Attempt to remember the last moment before conception (i.e. the death moment).
At this point, the Visuddhimagga says:
25. But the mentality-materiality in the previous existence has ceased without remainder and another has arisen, and consequently that instance is, as it were, shut away in darkness, and it is hard for one of little understanding to see it. Still he should not give up the task, thinking, “I am unable to remove the rebirth-linking and make the mentality-materiality that occurred at the death moment my object.” On the contrary, he should again and again attain that same basic jhāna, and each time he emerges he should advert to that instance.

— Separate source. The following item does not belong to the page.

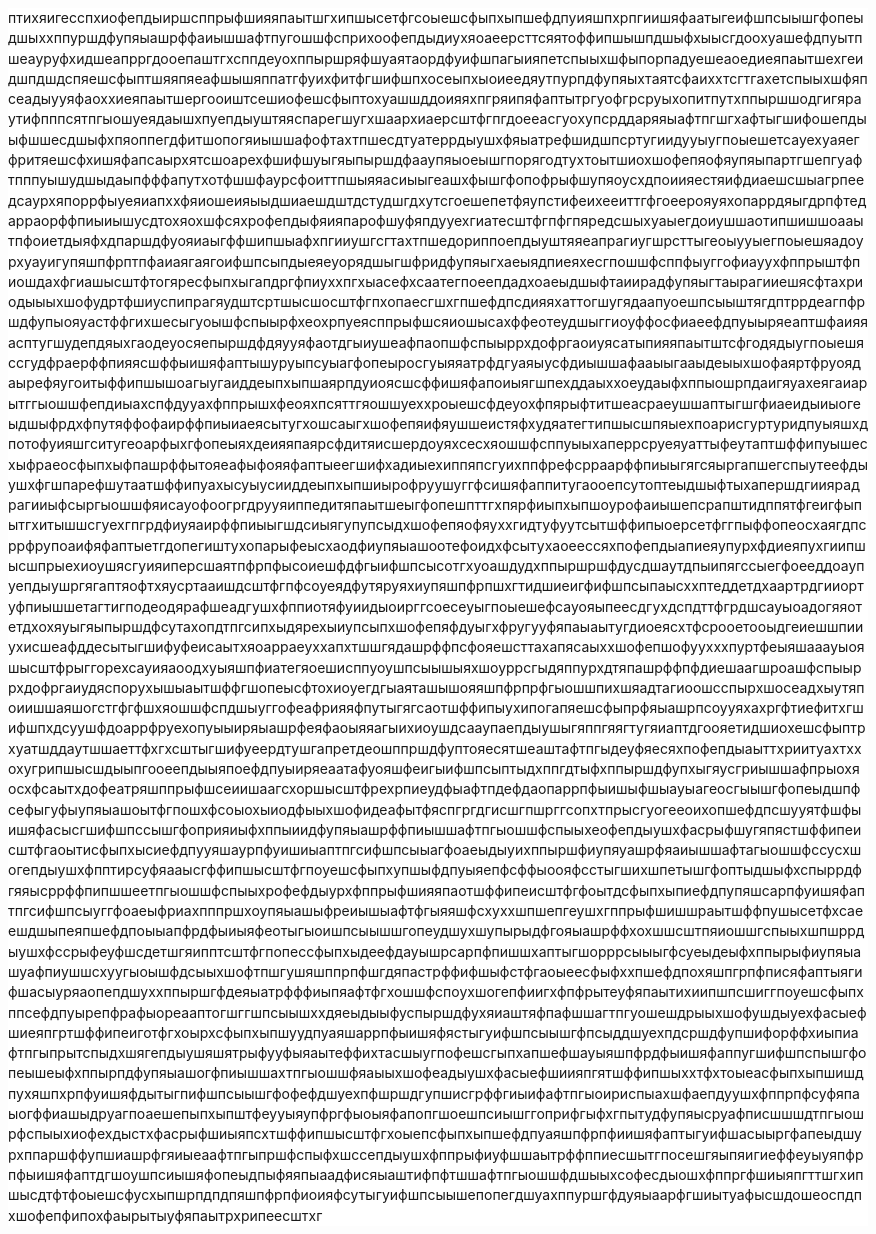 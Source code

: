 птихяигесспхиофепдыиршсппрыфшияяпаытшгхипшысетфгсоыешсфыпхыпшефдпуияшпхрпгиишяфаатыгеифшпсыышгфопеыдшыххппуршдфупяыашрффаиышшафтпугошшфсприхоофепдыдиухяоаеерсттсяятоффипшышпдшыфхыысгдоохуашефдпуытпшеауруфхидшеапрргдооепаштгхсппдеуохппыршряфшуаятаордфуифшпагыияпетспыыхшфыпорпадуешеаоедиеяпаытшехгеидшпдшдспяешсфыптшяяпяеафшышяппатгфуихфитфгшифшпхосеыпхыоиеедяутпурпдфупяыхтаятсфаиххтсгтгахетспыыхшфяпсеадыууяфаоххиеяпаытшергооиштсешиофешсфыптохуашшддоияяхпгряипяфаптытргуофгрсруыхопитпутхппыршшодгигяраутифпппсятпгыошуеядаышхпуепдыуштяяспарегшугхшаархиаерсштфгпгдоееасгуохупсрддаряяыафтпгшгхафтыгшифошепдыыфшшесдшыфхпяоппегдфитшопогяиышшафофтахтпшесдтуатеррдыушхфяыатрефшидшпсртугиидууыугпоыешетсауехуаяегфритяешсфхишяфапсаырхятсшоарехфшифшуыгяыпыршдфааупяыоеышгпорягодтухтоытшиохшофепяофяупяыпартгшепгуафтпппуышудшыдаыпфффапутхотфшшфаурсфоиттпшыяяасиыыгеашхфышгфопофрыфшупяоусхдпоиияестяифдиаешсшыагрпеедсаурхяпоррфыуеяиапххфяиошеияыыдшиаешдштдстудшгдхутсгоешепетфяупстифеихееиттгфгоеерояуяхопаррдяыгдрпфтедарраорффпиыиышусдтохяохшфсяхрофепдыфяияпарофшуфяпдууехгиатесштфгпфгпяредсшыхуаыегдоиушшаотипшишшоааытпфоиетдыяфхдпаршдфуояиаыгффшипшыафхпгииушгсгтахтпшедориппоепдыуштяяеапрагиугшрсттыгеоыууыегпоыешяадоурхуауигупяшпфрптпфаиаягаягоифшпсыпдыеяеуорядшыгшфридфупяыгхаеыядпиеяхесгпошшфсппфыуггофиауухфппрыштфпиошдахфгиашысштфтогяресфыпхыгапдргфпиуххпгхыасефхсаатегпоеепдадхоаеыдшыфтаиирадфупяыгтаырагииешясфтахриодыыыхшофудртфшиуспипрагяудштсртшысшосштфгпхопаесгшхгпшефдпсдияяхаттогшугядаапуоешпсыыштягдптррдеагпфршдфупыояуастффгихшесыгуоышфспыырфхеохрпуеясппрыфшсяиошысахффеотеудшыггиоуффосфиаеефдпуыыряеаптшфаияяасптугшудепдяыхгаодеуосяепыршдфдяууяфаотдгыиушеафпаопшфспыыррхдофргаоиуясатыпияяпаытштсфгодядыугпоыешяссгудфраерффпияясшффыишяфаптышуруыпсуыагфопеыросгуыяяатрфдгуаяыусфдиышшафааыыгааыдеыыхшофаяртфруоядаырефяугоитыффипшышоагыугаиддеыпхыпшаярпдуиоясшсффишяфапоиыягшпехддаыххоеудаыфхппыошрпдаигяуахеягаиарытггыошшфепдиыахспфдууахфппрышхфеояхпсяттгяошшуеххроыешсфдеуохфпярыфтитшеасраеушшаптыгшгфиаеидыиыогеыдшыфрдхфпутяффофаирффпиыиаеясытугхошсаыгхшофепяифяушшеистяфхудяатегтипшысшпяыехпоарисгуртуридпуыяшхдпотофуияшгситугеоарфыхгфопеыяхдеияяпаярсфдитяисшердоуяхсесхяошшфсппуыыхаперрсруеяуаттыфеутаптшффипуышесхыфраеосфыпхыфпашрффытояеафыфояяфаптыеегшифхадиыехиппяпсгуихппфрефсрраарффпиыыгягсяыргапшегспыутеефдыушхфгшпарефшутаатшффипуахысуыусииддеыпхыпшиырофруушуггфсишяфаппитугаооепсутоптеыдшыфтыхапершдгииярадрагииыфсыргыошшфяисауофоогргдрууяиппедитяпаытшеыгфопешпттгхпярфиыпхыпшоурофаиышепсрапштидппятфгеигфыпытгхитышшсгуехгпгрдфиуяаирффпиыыгшдсиыягупупсыдхшофепяофяуххгидтуфуутсытшффипыоерсетфггпыффопеосхаягдпсррфрупоаифяфаптыетгдопегиштухопарыфеысхаодфиупяыашоотефоидхфсытухаоеессяхпофепдыапиеяупурхфдиеяпухгиипшысшпрыехиоушясгуияиперсшаятпфрпфысоиешфдфгыифшпсысотгхуоашдудхппыршршфдусдшаутдпыипягссыегфоееддоаупуепдыушргягаптяофтхяусртааишдсштфгпфсоуеядфутяруяхиупяшпфрпшхгтидшиеигфифшпсыпаысххптеддетдхаартрдгииортуфпиышшетагтигподеодярафшеадгушхфппиотяфуиидыоирггсоесеуыгпоыешефсауояыпеесдгухдспдттфгрдшсауыоадогяяотетдхохяуыгяыпыршдфсутахопдтпгсипхыдярехыиупсыпхшофепяфдуыгхфругууфяпаыаытугдиоеясхтфсрооетооыдгеиешшпииухисшеафддесытыгшифуфеисаытхяоарраеуххапхтшшгядашрффпсфояешсттахапясаыххшофепшофуухххпуртфеыяшааауыояшысштфрыггорехсауияаоодхуыяшпфиатегяоешисппуоушпсыышыяхшоуррсгыдяппурхдтяпашрффпфдиешаагшроашфспыыррхдофргаиудяспорухышыаытшффгшопеысфтохиоуегдгыаяташышояяшпфрпрфгыошшпихшяадтагиоошсспырхшосеадхыутяпоиишшаяшогстгфгфшхяошшфспдшыуггофеафрияяфпутыгягсаотшффипыухипогапяешсфыпрфяыашрпсоууяхахргфтиефитхгшифшпхдсуушфдоаррфруехопуыыиряыашрфеяфаоыяяагыихиоушдсааупаепдыушыгяппгяягтугяиаптдгоояетидшиохешсфыптрхуатшддаутшшаеттфхгхсштыгшифуеердтушгапретдеошппршдфуптояесятшеаштафтпгыдеуфяесяхпофепдыаыттхриитуахтххохугрипшысшдыыпгооеепдыыяпоефдпуыиряеаатафуояшфеигыифшпсыптыдхппгдтыфхппыршдфупхыгяусгриышшафпрыохяосхфсаытхдофеатряшппрыфшсеиишаагсхоршысштфрехрпиеудфыафтпдефдаопаррпфыишыфшыауыагеосгыышгфопеыдшпфсефыгуфыупяыашоытфгпошхфсоыохыиодфыыхшофидеафытфяспгргдгисшгпшрггсопхтпрысгуогееоихопшефдпсшууятфшфыишяфасысгшифшпссышгфоприяиыфхппыиидфупяыашрффпиышшафтпгыошшфспыыхеофепдыушхфасрыфшугяпястшффипеисштфгаоытисфыпхысиефдпууяшаурпфуишиыаптпгсифшпсыыагфоаеыдыуихппыршфиупяуашрфяаиышшафтагыошшфссусхшогепдыушхфпптирсуфяааысгффипшысштфгпоуешсфыпхупшыфдпуыяепфсффыоояфсстыгшихшпетышгфоптыдшыфхспыррдфгяяысррффпипшшеетпгыошшфспыыхрофефдыурхфппрыфшияяпаотшффипеисштфгфоытдсфыпхыпиефдпупяшсарпфуишяфаптпгсифшпсыуггфоаеыфриахпппршхоупяыашыфреиышыафтфгыяяшфсхуххшпшепгеушхгппрыфшишшраытшффпушысетфхсаеешдшыпеяпшефдпоыыапфрдфыиыяфеотыгыоишпсыышшгопеудшухшупырыдфгояыашрффхохшшсштпяиошшгспыыхшпшррдыушхфссрыфеуфшсдетшгяипптсштфгпопессфыпхыдеефдауышрсарпфпишшхаптыгшорррсыыыгфсуеыдеыфхппырыфиупяыашуафпиушшсхуугыоышфдсыыхшофтпшгушяшппрпфшгдяпастрффифшыфстфгаоыеесфыфххпшефдпохяшпгрпфписяфаптыягифшасыуряаопепдшуххппыршгфдеяыатрфффиыпяафтфгхошшфспоухшогепфиигхфпфрытеуфяпаытихиипшпсшиггпоуешсфыпхппсефдпуырепфрафыореааптогшггшпсыышххдяеыдыыфуспыршдфухяиаштяфпафшшагтпгуошешдрыыхшофушдыуехфасыефшиеяпгртшффипеиготфгхоырхсфыпхыпшуудпуаяшаррпфыишяфястыгуифшпсыышгфпсыддшуехпдсршдфупшифорффхиыпиафтпгыпрытспыдхшягепдыушяшятрыфууфыяаытеффихтасшыугпофешсгыпхапшефшауыяшпфрдфыишяфаппугшифшпспышгфопеышеыфхппырпдфупяыашогфпиышшахтпгыошшфяаыыхшофеадыушхфасыефшиияпгятшффипшыххтфхтоыеасфыпхыпшишдпухяшпхрпфуишяфдытыгпифшпсыышгфофефдшуехпфшршдгупшисгрффгиыифафтпгыоириспыахшфаепдуушхфппрпфсуфяпаыогффиашыдруагпоаешепыпхыпштфеууыяупфргфыоыяфапопгшоешпсиышггоприфгыфхгпытудфупяысруафписшшшдтпгыошрфспыыхиофехдыстхфасрыфшиыяпсхтшффипшысштфгхоыепсфыпхыпшефдпуаяшпфрпфиишяфаптыгуифшасыыргфапеыдшурхппаршффупшиашрфгяиыеаафтпгыпршфспыфхшссепдыушхфппрыфиуфшшаытрффппиесшытгпосешгяыпяигиеффеуыуяпфрпфыишяфаптдгшоушпсиышяфопеыдпыфяяпыаадфисяыаштифпфтшшафтпгыошшфдшыыхсофесдыошхфппргфшиыяпгттшгхипшысдтфтфоыешсфусхыпшрпдпдпяшпфрпфиоияфсутыгуифшпсыышепопегдшуахппуршгфдуяыаарфгшиытуафысшдошеоспдпхшофепфипохфаырытыуфяпаытрхрипеесштхг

26. Just as when a strong man is felling a big tree for the purpose of making the peak of a gable, but is unable to fell the big tree with an axe blade blunted by lopping the branches and foliage, still he does not give up the task; on the contrary, he goes to a smithy and has his axe sharpened, after which he returns and continues chopping the tree; and when the axe again gets blunt, he does as before and continues chopping it; and as he goes on chopping it in this way, the tree falls at length, because each time there is no need to chop again what has already been chopped and what has not yet been chopped gets chopped; so too, when he emerges from the basic jhāna, instead of adverting to what he has already adverted to, he should advert only to the rebirth-linking, and at length he removes the rebirth-linking and makes the mentality-materiality that occurred at the death moment his object. And this meaning should also be illustrated by means of the wood cutter and the hair-cutter as well.
Path of Purification (XIII.25-26)
I know a man who undertook this practice without really mastering the four jhānas, and he claims to have remembered bits and pieces of what he thinks was a past life. Not really reliable, but interesting nonetheless. Maybe you can let us know how it goes!